Attendu que l'exécution provisoire toujours révocable reste donc hors du champ des décisions susceptibles d'avoir des effets définitivement irréparables.

Attendu que les nouveaux textes de procédure civile ne sauraient abroger tacitement l'article 2157 qui constitue la règle de fond de droit civil régissant les radiations d'hypothèques ou de privilèges, texte de base qui empêche la radiation de sûretés en exécution d'un jugement non définitif, l'hypothèque ou le privilège radié ne pouvant résurger à la date et au rang de sa radiation provisionnelle au cas de nouvelles inscriptions par un tiers.

Attendu qu'il en suit que c'est à bon droit que, conformément à l'article 2157 du Code Civil non abrogé, le Conservateur des Hypothèques a refusé la radiation de l'hypothèque litigieuse demandée par la société l'Océan en exécution du jugement du 27 septembre 1973 non passé en force de chose jugée.

PAR CES MOTIFS,

La Cour :

Reçoit en la forme l'appel du jugement du Tribunal de Grande Instance de Mont-de-Marsan du 17 janvier 1974 interjeté par le Conservateur des Hypothèques de Mont-de-Marsan.

Au fond :

Infirme la décision déférée.

Dit et juge que c'est à bon droit que le Conservateur des Hypothèques de Mont-de-Marsan a refusé, conformément à l'article 2157 du Code Civil de procéder à la radiation de l'inscription hypothécaire prise le 9 mai 1971 volume 635, n° 117, par la société anonyme SOCOTRAN sur les biens de la société civile l'Océan, le jugement du 27 septembre 1973 ordonnant provisionnellement cette radiation n'étant pas passée en force de chose jugée.

Déboute en conséquence la société civile l'Océan de ses demandes, fins et conclusions.

Condamne la société civile l'Océan aux dépens de première instance et d'appel...

Observations. - En commentant, dans l'art. 913 du Bulletin, les art. 61 et 63 du décret n° 72-788 du 28 août 1972, nous avons exprimé l'avis que, sous l'empire de ces dispositions, l'exécution d'un jugement ordonnant une radiation restait régie, en toute hypothèse, par l'art. 2157 du Code Civil et que, par suite, la radiation ne pouvait être opérée que s'il était justifié que le jugement qui la prescrivait était passé en force de chose jugée, même si l'exécution provisoire était ordonnée.
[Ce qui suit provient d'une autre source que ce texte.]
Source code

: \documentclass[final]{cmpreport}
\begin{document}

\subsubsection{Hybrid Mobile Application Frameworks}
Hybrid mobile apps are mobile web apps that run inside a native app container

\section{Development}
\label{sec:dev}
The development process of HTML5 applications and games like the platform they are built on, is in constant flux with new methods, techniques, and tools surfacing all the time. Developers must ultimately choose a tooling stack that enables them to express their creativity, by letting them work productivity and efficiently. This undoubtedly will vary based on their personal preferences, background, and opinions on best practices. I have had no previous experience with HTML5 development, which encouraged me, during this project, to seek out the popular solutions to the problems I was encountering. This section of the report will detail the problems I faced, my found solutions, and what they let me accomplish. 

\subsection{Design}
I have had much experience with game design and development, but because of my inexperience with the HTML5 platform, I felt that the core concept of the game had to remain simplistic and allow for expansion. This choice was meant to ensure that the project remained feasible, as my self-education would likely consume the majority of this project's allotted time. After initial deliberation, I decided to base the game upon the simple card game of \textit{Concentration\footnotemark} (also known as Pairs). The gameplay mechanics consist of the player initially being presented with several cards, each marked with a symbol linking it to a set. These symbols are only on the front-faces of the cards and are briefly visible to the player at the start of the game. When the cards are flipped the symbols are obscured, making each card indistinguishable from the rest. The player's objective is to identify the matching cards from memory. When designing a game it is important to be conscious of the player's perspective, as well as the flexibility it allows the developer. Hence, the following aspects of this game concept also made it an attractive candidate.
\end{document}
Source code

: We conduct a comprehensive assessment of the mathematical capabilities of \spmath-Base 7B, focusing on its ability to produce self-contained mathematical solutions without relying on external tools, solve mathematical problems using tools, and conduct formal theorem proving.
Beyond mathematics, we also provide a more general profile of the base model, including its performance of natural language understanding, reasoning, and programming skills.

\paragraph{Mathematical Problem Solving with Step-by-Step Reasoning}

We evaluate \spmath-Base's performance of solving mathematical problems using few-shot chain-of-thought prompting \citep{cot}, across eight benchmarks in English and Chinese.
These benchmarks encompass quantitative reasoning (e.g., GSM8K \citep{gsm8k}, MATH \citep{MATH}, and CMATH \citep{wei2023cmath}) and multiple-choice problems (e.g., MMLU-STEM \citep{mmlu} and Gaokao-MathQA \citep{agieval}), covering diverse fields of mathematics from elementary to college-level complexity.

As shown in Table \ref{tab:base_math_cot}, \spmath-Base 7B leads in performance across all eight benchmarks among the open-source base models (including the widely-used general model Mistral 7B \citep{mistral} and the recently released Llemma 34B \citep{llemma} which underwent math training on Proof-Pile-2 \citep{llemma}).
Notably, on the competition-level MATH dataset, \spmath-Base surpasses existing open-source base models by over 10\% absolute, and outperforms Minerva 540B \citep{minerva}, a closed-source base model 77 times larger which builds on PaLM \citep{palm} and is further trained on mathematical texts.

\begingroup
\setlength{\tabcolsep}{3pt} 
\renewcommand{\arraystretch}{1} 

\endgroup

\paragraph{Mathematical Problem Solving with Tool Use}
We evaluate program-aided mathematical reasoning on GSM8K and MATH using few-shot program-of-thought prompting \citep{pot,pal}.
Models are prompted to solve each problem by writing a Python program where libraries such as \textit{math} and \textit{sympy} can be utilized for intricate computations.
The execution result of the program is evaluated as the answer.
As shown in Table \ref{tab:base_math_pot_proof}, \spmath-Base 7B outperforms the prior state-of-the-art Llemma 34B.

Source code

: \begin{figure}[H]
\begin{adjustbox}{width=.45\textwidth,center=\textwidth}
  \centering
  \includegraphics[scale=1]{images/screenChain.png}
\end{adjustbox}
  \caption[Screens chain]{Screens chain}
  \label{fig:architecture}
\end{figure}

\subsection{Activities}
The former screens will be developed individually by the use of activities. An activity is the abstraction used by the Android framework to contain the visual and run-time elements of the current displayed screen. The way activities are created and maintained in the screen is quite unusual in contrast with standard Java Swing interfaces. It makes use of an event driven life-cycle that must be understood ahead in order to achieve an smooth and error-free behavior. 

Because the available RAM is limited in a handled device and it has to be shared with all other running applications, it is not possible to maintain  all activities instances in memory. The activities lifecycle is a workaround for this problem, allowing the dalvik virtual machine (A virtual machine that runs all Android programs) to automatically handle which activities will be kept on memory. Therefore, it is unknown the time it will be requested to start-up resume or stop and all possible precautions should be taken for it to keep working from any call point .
Cette interprétation n'a pas été accueillie par le Tribunal de Grande Instance de Mont-de-Marsan qui, par un jugement du 17 janvier 1974, reproduit ci-dessus, a jugé que c'était à tort que, pour procéder à une radiation ordonnée par un jugement assorti d'un ordre d'exécution provisoire, le Conservateur exigeait qu'il lui soit justifié que ce jugement était passé en force de chose jugée.

Mais le jugement du Tribunal de Mont-de-Marsan a été infirmé par l'arrêt de la Cour d'Appel de Pau du 30 avril 1974, également reproduit ci-dessus.

Pour justifier leur décision, les premiers juges soutenaient que la disposition du jugement qui ordonnait l'exécution provisoire comportait l'autorité de la chose jugée, non pas seulement à l'égard des parties à l'instance, mais aussi à l'égard des tiers appelés à exécuter la décision, lesquels n'avaient pas dès lors à se faire juges de la régularité de l'ordre d'exécution provisoire.

Cet argument, en contradiction avec l'art. 1351 du Code Civil, n'a pas résisté à l'examen de la Cour d'Appel.

Celle-ci, après avoir constaté que l'art. 63 du décret du 28 août 1972 n'avait pas dérogé à l'art. 2157 du Code Civil - ce que le Tribunal avait explicitement reconnu - souligne que l'exigence par ce dernier texte d'une décision judiciaire passée en force de chose jugée est indispensable pour protéger les créanciers dont la sûreté pourrait être irrémédiablement compromise au cas où, après la radiation opérée en vertu d'une décision de justice non définitive, celle-ci viendrait à être infirmée en appel. Elle en conclut que cette disposition fait obstacle, en toute hypothèse, à ce que la radiation soit opérée avant que la décision qui l'a ordonnée soit devenue définitive.

L'opinion que nous avons exprimée dans l'art. 913 du Bulletin se trouve ainsi expressément confirmée.

Annoter : C.M.L., 2° éd., n° 1372 ; Jacquet et Vétillard, V° Jugement de radiation, n° 43.